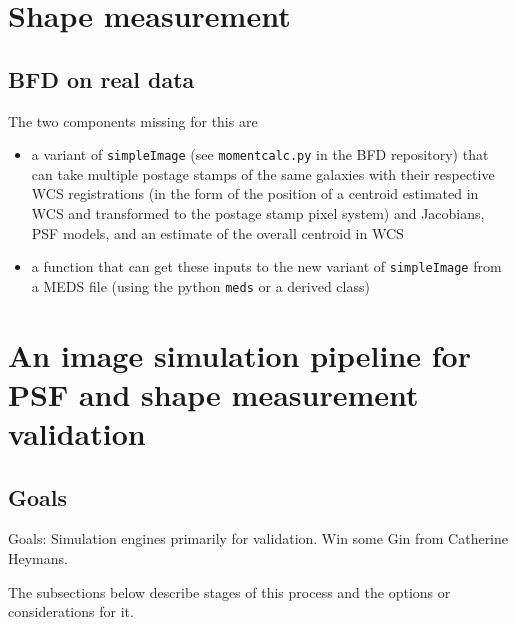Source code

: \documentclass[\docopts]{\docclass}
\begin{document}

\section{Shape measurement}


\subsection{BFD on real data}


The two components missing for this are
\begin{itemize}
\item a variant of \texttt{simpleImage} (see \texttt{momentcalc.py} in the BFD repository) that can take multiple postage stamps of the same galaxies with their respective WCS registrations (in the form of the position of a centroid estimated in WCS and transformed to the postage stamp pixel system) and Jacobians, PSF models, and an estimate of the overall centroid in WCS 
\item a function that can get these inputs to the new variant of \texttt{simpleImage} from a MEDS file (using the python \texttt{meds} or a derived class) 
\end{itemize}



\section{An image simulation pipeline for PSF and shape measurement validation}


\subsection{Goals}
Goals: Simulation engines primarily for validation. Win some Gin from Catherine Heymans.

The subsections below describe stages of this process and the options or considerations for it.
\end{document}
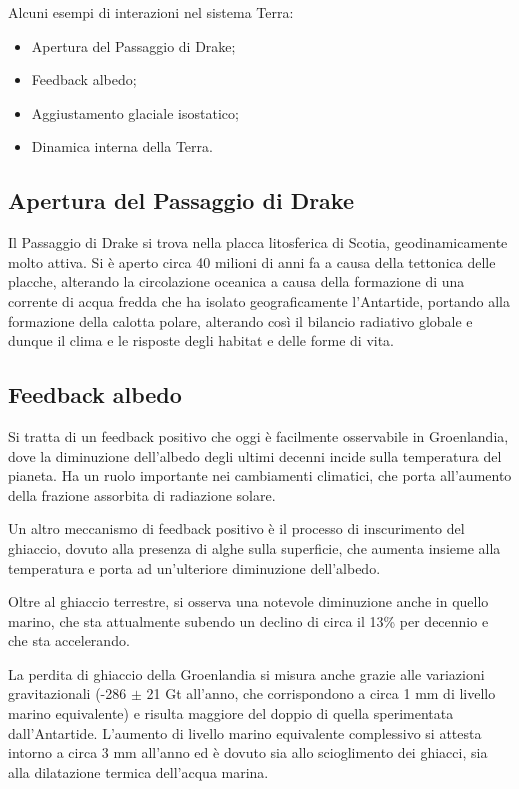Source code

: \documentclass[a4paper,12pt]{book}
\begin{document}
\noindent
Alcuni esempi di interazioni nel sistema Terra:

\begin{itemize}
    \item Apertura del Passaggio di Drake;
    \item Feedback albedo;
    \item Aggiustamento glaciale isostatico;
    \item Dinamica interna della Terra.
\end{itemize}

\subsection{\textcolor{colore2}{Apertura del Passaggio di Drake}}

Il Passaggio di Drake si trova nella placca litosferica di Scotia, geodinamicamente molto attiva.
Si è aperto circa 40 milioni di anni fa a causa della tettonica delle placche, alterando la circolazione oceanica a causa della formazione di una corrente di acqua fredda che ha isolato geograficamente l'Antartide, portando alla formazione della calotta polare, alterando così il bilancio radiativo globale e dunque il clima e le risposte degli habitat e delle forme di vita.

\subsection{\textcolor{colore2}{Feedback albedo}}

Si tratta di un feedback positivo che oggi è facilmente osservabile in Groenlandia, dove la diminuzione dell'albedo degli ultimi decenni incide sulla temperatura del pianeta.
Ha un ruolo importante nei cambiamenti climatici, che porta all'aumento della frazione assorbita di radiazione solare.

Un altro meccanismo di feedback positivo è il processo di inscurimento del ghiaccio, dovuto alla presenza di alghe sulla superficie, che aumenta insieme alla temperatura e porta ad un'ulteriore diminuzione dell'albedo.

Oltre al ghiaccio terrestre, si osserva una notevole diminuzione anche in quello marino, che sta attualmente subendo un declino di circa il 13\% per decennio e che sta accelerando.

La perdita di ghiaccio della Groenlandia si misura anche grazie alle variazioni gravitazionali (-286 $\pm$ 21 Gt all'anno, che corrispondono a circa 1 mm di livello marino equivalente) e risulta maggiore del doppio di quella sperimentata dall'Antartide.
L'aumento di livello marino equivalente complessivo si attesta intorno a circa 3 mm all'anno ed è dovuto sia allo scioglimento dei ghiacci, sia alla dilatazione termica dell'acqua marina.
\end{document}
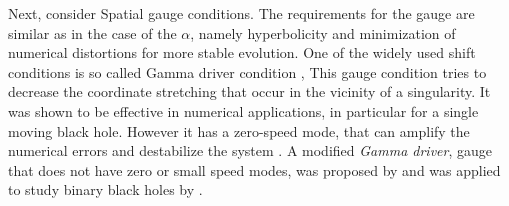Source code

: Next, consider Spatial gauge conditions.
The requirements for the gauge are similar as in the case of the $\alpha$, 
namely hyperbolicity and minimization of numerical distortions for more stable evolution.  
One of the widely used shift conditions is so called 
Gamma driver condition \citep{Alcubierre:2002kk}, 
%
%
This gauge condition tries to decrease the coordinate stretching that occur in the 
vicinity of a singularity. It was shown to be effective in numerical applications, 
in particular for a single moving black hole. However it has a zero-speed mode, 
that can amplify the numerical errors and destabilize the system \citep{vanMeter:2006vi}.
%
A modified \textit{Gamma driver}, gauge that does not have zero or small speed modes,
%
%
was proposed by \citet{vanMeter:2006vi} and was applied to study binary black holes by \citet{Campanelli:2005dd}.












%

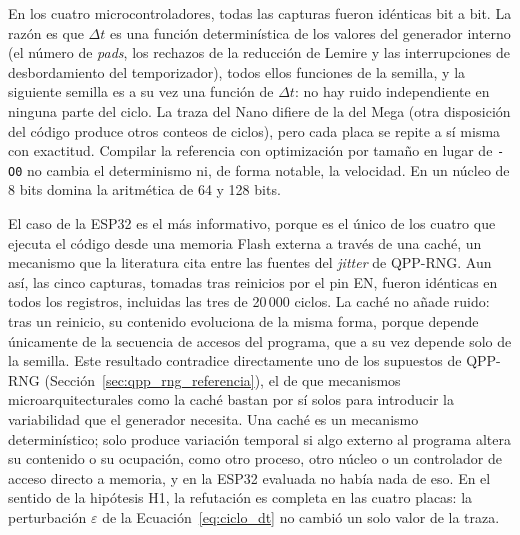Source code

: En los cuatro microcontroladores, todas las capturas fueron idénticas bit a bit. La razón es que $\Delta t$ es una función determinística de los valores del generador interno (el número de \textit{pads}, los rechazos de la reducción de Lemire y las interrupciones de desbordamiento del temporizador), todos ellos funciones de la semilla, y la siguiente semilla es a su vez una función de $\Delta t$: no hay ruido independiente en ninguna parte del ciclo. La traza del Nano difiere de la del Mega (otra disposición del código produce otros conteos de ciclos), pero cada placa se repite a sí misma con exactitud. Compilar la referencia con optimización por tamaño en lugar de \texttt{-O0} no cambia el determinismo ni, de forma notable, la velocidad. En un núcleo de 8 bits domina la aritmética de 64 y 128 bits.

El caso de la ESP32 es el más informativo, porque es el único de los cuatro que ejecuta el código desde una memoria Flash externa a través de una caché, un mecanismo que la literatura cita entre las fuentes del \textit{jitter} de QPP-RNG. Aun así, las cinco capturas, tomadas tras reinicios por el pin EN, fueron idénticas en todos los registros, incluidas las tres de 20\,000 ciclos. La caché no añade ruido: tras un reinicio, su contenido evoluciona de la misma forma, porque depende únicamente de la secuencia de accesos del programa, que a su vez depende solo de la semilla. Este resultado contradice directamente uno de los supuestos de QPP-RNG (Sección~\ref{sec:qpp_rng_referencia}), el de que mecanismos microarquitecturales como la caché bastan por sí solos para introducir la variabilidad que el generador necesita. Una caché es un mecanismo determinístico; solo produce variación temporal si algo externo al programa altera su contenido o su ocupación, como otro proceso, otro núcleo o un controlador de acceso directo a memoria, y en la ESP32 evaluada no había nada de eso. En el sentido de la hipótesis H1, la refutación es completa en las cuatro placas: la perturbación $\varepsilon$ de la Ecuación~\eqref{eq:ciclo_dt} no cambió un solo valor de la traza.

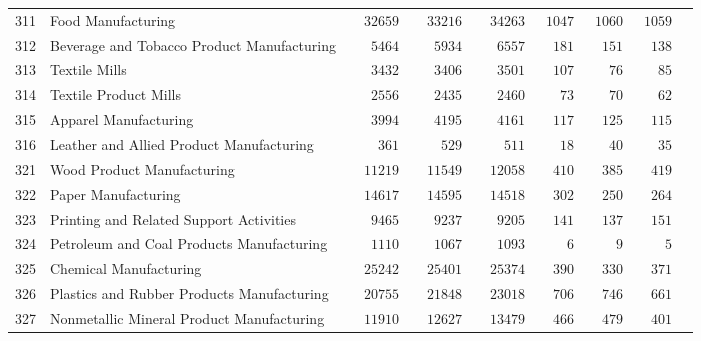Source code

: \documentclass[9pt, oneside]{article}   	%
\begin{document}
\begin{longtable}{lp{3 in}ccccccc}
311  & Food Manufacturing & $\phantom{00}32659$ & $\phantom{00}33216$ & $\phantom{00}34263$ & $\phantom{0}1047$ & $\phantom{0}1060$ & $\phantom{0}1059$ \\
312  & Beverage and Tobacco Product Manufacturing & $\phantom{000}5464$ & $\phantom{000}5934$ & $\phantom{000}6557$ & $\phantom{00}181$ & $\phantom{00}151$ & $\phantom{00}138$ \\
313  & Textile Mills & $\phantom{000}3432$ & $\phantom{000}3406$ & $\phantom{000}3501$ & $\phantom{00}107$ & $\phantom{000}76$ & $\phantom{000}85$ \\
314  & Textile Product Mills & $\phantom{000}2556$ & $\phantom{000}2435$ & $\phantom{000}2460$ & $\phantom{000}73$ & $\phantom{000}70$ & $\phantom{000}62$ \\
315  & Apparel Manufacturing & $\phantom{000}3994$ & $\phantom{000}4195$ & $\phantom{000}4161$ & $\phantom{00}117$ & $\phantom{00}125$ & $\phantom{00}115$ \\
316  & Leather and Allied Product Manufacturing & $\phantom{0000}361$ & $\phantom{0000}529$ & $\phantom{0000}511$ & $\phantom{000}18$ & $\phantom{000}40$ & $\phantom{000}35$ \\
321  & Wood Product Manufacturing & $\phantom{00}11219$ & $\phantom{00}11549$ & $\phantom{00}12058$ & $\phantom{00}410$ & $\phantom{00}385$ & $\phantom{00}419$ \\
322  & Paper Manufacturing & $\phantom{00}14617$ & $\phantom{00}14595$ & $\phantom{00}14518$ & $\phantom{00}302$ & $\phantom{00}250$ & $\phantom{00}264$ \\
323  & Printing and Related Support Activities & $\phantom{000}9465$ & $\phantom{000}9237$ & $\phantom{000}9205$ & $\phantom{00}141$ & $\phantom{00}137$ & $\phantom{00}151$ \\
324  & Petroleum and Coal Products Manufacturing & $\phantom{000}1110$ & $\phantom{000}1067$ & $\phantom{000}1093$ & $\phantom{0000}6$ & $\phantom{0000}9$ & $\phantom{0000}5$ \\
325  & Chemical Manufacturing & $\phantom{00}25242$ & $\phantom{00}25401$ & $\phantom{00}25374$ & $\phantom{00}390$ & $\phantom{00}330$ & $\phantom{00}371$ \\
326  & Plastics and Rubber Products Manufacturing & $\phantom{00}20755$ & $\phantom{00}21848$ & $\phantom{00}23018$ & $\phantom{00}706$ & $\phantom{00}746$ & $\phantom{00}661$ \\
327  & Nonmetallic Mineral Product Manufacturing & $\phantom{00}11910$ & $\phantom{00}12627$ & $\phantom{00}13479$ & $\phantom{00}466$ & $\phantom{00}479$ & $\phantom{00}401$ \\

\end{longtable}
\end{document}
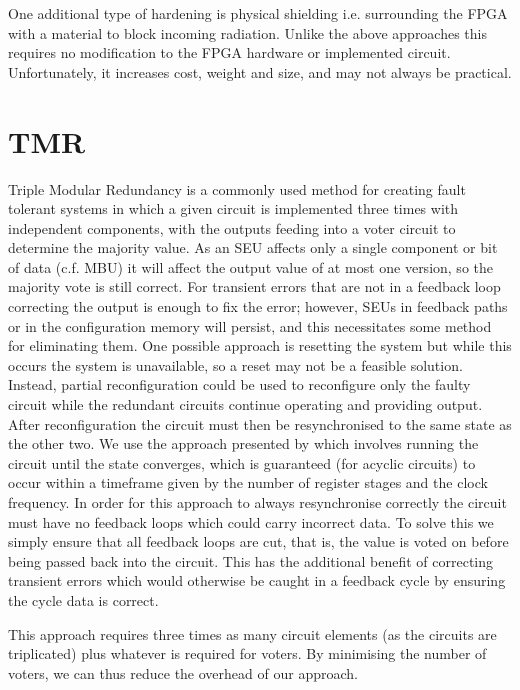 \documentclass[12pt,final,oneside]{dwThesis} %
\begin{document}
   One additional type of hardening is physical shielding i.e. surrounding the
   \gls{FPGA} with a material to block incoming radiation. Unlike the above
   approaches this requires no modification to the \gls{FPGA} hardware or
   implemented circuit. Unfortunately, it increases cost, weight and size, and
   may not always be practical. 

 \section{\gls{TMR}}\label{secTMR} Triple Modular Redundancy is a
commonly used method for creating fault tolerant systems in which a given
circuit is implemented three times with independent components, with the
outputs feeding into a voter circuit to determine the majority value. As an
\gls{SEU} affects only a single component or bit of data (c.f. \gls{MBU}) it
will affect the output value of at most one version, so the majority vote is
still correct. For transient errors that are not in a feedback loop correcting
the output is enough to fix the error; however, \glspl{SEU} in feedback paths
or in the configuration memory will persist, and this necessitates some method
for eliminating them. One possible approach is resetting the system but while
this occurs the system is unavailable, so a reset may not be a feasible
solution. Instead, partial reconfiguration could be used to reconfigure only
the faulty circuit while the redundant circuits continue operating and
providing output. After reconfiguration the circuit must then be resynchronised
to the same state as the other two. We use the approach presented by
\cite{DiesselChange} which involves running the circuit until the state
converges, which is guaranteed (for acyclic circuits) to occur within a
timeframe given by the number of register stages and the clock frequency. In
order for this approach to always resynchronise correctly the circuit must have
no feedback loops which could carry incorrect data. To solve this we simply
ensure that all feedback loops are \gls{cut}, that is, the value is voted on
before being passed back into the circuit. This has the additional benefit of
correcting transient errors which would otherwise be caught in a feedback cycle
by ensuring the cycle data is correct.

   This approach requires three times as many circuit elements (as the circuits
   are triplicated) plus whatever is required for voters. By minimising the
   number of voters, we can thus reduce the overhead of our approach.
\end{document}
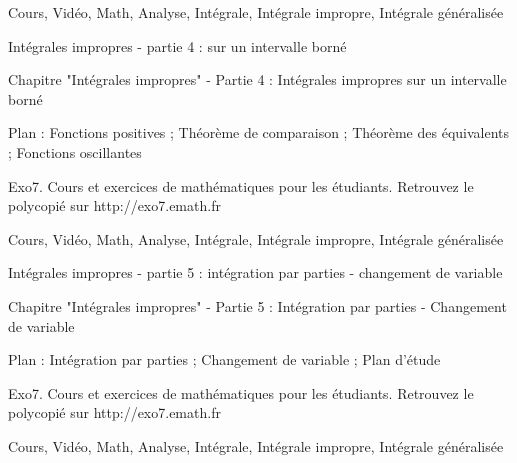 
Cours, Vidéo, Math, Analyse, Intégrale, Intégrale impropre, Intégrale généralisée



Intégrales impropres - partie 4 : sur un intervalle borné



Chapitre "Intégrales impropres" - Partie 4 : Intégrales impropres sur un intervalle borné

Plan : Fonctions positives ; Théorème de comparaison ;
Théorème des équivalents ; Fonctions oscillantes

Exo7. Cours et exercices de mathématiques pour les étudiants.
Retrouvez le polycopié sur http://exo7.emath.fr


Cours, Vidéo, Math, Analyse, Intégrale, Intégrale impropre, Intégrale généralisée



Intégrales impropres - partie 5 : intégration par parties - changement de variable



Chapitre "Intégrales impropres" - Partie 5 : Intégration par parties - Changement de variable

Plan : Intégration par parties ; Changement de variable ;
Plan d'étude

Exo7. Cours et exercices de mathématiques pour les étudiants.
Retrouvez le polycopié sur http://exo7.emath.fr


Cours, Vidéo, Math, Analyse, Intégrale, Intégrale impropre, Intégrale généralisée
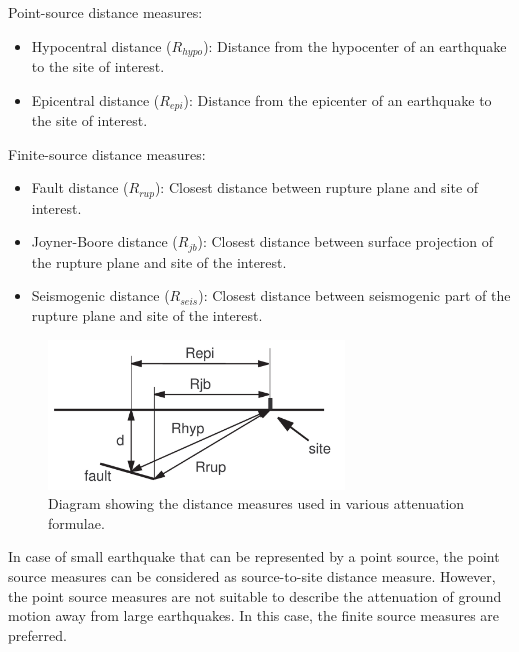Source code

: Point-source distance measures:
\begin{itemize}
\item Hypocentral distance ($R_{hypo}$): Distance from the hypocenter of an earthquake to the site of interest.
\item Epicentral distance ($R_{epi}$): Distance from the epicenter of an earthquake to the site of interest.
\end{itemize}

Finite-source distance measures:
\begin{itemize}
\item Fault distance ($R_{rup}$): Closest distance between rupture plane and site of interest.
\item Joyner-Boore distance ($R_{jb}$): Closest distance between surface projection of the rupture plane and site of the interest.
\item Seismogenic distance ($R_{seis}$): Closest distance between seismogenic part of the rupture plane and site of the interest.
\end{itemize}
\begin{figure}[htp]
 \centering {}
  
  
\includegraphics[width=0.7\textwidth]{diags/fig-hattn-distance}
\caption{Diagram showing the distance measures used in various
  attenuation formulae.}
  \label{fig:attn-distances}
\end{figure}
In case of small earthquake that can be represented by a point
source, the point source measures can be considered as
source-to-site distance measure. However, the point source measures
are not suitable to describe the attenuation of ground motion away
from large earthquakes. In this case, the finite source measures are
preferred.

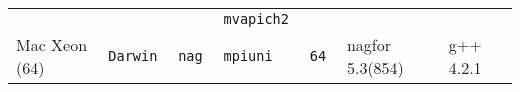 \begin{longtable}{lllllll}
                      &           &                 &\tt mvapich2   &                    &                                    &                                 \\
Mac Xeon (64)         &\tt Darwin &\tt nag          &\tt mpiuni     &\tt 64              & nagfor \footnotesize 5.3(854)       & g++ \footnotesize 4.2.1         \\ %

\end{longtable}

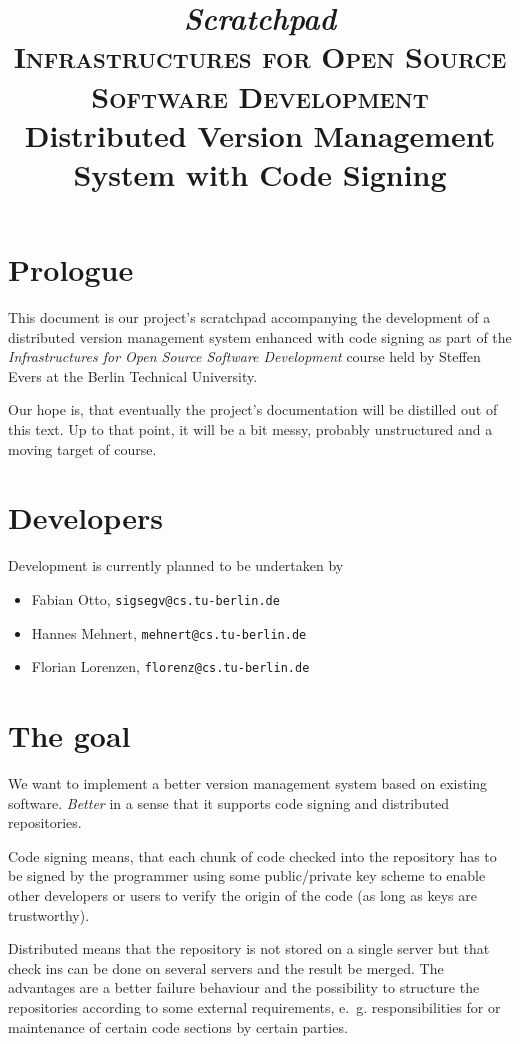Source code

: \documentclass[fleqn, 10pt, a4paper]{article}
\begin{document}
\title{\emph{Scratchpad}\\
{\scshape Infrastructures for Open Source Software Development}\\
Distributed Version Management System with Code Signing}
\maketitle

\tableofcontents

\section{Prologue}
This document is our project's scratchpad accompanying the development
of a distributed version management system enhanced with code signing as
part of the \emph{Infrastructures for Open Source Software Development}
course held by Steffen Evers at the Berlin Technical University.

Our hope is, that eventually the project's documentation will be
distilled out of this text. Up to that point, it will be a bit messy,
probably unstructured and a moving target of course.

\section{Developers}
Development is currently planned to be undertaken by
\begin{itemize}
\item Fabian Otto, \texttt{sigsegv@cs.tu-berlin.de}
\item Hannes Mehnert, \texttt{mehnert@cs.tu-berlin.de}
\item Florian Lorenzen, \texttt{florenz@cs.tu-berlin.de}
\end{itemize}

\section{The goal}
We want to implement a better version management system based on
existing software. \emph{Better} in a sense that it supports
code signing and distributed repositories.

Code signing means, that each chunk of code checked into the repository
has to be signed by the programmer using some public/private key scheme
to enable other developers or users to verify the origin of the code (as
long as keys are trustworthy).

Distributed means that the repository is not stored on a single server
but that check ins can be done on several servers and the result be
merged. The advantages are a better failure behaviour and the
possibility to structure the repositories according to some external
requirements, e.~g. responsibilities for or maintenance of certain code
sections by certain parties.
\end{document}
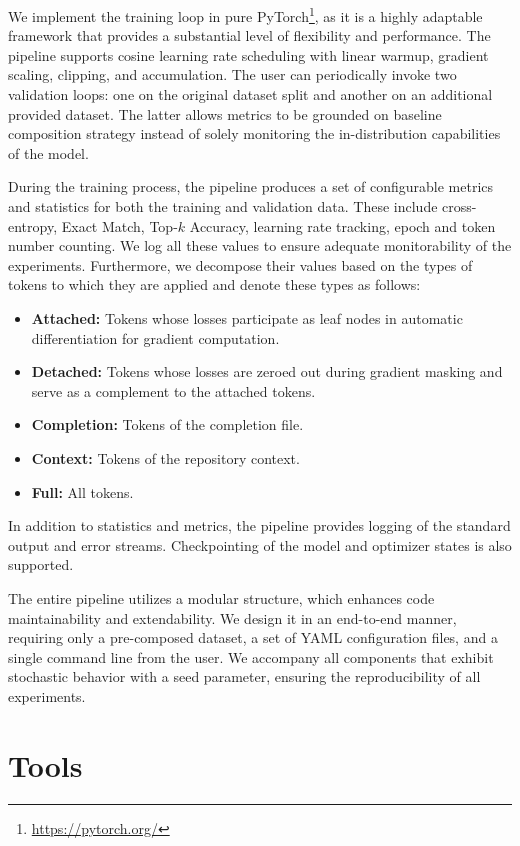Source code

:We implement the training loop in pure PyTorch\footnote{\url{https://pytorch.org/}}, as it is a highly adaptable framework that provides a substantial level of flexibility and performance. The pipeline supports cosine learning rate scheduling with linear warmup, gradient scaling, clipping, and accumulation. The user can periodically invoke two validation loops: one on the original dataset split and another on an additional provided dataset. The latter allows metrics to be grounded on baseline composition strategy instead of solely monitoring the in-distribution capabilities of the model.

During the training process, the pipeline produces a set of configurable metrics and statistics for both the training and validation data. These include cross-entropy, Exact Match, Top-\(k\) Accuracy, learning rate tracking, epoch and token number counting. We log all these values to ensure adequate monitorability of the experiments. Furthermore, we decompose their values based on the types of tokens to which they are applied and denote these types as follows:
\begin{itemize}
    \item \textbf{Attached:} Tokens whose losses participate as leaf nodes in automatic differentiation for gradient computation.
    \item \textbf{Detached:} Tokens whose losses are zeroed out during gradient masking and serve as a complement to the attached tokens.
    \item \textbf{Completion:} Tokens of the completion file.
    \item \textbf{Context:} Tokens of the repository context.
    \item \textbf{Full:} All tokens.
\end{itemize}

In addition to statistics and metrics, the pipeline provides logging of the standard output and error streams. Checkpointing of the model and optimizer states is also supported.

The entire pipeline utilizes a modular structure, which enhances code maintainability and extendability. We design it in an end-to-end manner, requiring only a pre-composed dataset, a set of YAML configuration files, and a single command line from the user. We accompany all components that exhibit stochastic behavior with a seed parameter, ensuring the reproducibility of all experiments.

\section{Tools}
++++++++++
## Task details
Determine which lines above include the word "temperatura", and report those lines in full.

## Your response
Si tratta di un feedback positivo che oggi è facilmente osservabile in Groenlandia, dove la diminuzione dell'albedo degli ultimi decenni incide sulla temperatura del pianeta.
Un altro meccanismo di feedback positivo è il processo di inscurimento del ghiaccio, dovuto alla presenza di alghe sulla superficie, che aumenta insieme alla temperatura e porta ad un'ulteriore diminuzione dell'albedo.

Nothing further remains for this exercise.